AP Business WriterPHILADELPHIA (AP) -- Bethlehem Steel Corp., reeling from low-cost foreign imports and high labor and retiree-benefit costs, filed Monday for Chapter 11 bankruptcy protection.
The board of Bethlehem Steel, the nation's third-largest steelmaker, approved the plan at a meeting Sunday and the company said it filed the petition Monday in New York.
The filing came just weeks after the company replaced its chairman and chief executive officer Sept. 24 with turnaround expert Robert S. Miller, who led financial negotiations with bank lenders and the federal government leading to the Chrysler bailout package.
Miller said the company could not overcome the economic damage caused by low-cost imports and the slowing economy despite nearly $300 million in net cost reductions since mid-1998.
"Chapter 11 does not solve our problems," Miller said in a statement. "It provides us a process and framework within which we can address and explore the significant issues facing the company."
The company had laid off union and salaried employees and sold off some of its assets to stay out of bankruptcy, but said revenues still have dropped by about $1.3 billion a year since mid-1998, resulting in operating losses of about $500 million.
The company hopes to reduce debt, work with its unions to address money owed to its large numbers of pensioners, and seek a partner or buyer, Miller said.
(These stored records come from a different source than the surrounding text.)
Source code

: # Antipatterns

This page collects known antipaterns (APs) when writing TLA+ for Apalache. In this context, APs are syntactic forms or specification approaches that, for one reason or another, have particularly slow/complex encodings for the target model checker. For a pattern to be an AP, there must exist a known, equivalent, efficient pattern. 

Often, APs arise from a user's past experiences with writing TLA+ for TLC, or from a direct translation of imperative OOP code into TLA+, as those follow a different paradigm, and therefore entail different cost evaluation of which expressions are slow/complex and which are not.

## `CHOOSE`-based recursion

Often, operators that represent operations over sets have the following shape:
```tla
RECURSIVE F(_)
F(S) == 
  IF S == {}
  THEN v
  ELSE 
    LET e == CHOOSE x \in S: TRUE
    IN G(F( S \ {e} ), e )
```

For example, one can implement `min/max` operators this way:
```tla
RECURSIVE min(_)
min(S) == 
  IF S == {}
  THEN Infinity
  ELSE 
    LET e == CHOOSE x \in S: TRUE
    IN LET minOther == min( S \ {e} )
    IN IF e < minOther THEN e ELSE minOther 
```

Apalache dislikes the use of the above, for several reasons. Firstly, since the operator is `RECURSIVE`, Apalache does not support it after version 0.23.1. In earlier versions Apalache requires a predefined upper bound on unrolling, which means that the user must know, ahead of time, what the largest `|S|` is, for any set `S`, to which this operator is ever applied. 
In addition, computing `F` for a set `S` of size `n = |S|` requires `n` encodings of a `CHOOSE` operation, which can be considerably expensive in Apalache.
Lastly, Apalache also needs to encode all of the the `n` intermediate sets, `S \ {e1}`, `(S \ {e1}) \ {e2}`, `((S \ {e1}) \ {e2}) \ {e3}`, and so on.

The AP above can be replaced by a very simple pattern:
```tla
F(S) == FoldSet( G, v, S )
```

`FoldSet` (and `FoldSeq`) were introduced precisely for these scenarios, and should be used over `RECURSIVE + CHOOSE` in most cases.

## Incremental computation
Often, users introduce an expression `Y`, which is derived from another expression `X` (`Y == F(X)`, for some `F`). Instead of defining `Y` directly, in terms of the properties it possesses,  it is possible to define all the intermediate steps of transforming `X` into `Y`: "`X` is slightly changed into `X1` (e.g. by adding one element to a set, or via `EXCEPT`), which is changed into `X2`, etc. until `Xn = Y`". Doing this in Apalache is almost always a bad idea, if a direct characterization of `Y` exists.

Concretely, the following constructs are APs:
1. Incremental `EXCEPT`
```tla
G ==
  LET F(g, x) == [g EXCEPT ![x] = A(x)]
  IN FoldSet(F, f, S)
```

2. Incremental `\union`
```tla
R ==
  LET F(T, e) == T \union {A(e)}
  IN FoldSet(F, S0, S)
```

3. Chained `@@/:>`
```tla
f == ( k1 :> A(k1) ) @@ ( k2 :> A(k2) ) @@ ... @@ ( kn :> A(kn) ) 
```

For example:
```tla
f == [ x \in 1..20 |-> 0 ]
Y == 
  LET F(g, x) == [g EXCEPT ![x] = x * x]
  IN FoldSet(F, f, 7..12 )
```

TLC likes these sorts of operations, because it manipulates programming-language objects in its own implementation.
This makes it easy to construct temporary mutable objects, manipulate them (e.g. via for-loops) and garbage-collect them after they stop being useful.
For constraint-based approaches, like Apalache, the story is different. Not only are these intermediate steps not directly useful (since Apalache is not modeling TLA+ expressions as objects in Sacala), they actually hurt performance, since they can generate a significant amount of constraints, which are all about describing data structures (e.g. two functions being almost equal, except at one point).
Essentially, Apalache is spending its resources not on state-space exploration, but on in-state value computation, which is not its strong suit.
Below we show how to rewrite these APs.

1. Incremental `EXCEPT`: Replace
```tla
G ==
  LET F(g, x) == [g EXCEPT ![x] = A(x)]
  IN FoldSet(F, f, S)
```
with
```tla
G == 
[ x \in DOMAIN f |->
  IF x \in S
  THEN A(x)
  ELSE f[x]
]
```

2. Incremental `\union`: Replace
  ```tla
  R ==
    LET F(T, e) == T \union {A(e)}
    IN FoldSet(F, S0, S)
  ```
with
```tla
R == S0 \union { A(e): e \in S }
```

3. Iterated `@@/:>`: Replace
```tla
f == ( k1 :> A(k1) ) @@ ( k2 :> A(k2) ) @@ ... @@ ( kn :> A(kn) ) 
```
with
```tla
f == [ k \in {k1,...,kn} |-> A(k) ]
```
Bruce Davis, attorney for the Bethlehem Steel Retired Employees Benefits Coalition, said he was invited to meetings Monday at which the move would be explained to employees.
Davis said the company now has fewer than 14,000 active employees and 74,000 pensioners.
Bethlehem Steel had lost money in four consecutive quarters, including a $1.2 billion loss for the first half of the year, which dropped its net worth to a minus $153.8 million.
Bethlehem was founded in 1904 by Charles M. Schwab, one of Andrew Carnegie's top lieutenants. The company's only losing years through 1981 were in 1932, 1933 and 1977.